Ned could not restrain himself, but burst out into a great guffaw. Joshua angered above measure gathered himself together and walked out of the cabin with the observation:
"I wants to see wun mo whupping post in de lan fo I dies, und I wants hits uprared at dis do, und I wants to fling de whoop fur de high shuruff."
Upon the exit of Joshua Ned began seriously to think of the flagrant acts of injustice which had more or less warped his nature; and all in his heedless pursuit of freedom and sovereignty.

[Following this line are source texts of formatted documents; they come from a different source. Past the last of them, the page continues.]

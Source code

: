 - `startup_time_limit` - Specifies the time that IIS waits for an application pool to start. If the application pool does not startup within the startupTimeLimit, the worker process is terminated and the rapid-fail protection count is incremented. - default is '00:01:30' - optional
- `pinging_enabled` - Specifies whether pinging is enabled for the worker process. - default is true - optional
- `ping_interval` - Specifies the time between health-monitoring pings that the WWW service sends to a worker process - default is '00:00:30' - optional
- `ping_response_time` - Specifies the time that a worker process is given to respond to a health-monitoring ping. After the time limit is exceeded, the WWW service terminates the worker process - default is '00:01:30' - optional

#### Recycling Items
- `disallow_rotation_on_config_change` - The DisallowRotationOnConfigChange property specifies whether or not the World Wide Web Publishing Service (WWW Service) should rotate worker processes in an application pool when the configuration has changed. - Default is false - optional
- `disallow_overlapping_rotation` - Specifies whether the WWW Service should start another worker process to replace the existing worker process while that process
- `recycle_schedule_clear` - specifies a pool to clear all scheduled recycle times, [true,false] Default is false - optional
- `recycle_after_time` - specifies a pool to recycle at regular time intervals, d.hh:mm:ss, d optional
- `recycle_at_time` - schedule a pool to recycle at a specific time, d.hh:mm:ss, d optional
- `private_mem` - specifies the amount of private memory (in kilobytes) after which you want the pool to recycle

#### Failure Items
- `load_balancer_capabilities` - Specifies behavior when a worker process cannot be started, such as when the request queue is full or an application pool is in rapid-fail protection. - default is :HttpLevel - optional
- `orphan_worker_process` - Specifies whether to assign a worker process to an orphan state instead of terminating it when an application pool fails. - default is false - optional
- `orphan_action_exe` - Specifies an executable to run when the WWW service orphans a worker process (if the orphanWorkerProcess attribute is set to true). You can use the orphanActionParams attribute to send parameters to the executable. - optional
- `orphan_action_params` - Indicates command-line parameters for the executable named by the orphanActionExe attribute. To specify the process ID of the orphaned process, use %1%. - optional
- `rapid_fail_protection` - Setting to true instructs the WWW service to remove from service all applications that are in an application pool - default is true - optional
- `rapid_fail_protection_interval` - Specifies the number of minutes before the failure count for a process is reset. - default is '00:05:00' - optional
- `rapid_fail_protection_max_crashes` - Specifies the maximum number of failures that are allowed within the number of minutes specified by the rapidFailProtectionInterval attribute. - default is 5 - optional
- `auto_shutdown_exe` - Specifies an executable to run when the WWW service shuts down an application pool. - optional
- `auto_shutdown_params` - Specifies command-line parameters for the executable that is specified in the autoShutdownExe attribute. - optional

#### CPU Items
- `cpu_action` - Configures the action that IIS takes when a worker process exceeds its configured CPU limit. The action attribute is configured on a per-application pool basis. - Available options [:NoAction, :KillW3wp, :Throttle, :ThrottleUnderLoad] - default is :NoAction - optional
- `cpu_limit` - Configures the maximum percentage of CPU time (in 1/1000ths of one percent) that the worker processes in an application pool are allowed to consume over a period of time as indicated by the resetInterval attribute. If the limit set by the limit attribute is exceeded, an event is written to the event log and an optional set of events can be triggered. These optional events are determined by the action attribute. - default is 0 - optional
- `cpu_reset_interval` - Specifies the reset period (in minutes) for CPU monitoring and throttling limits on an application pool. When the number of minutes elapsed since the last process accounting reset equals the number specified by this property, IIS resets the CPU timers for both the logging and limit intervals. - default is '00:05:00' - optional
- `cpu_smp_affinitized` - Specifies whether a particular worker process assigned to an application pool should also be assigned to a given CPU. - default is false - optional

He saw within his cabin a perpetual menace to the peace of old master and young mistress. Upon every visit that Alice made to his lowly home he saw that a grief too deep to be sounded, bayonetted afresh her poor heart. The armed soldier who slew her brother and sweetheart wore a blue jacket like the one that hung in the rack above his bed; how could he be true to his oath with these menaces flaunting in the face of his young mistress? So with a huge frown upon his face he said to his wife, "Clarsy, dem ole blu gyarments und dat ole muskett is jess whot plade de devul twixt me und ole marser. Mouter node dey wud set ole marser er fire; he er fitin dem yankys fur fo year in de war und got yung mars Harry kilt, to cum back home und see dese heer niggers er marchin baccards und furrards all ober de plantashun wid dem dar blu jackets jess lak de yankys wo in de war, und er beatin drums dat sounds to ole marsa same as er berryin. Yu jess take dem ole gyarments outen dis house und gib to Ellik, und tell him to gib em to de boss leftenent, und tell him dat corpul Jonsin has sined his persish in de milintery cumpny, und dat he aint ergwine to war no mo."
"Dats whot you orter dun und dun fo yu jined," answered Clarissa deprecatingly; "jess gon und fotched all dis trubble on de lan fur nuffin. Mouter node ole marser was ergwine to raise er harrykane when he seed de cussed niggers wid dere muskeets er marchin up und down de plantashun lak er passel of squorking gooses. I got wexed mysef und I haint fit in no war nudder. Dars dat po gal er cryin her eyeballs out, und her po lovyer er lying ober yander under de cold clods of Furginny. I don't specks nuffin else but dat ole Laflin ergwine to get all de niggers in de New United States massacreed. Needn't pin dere fafe to whippin de Souf ef she is flung upon her back.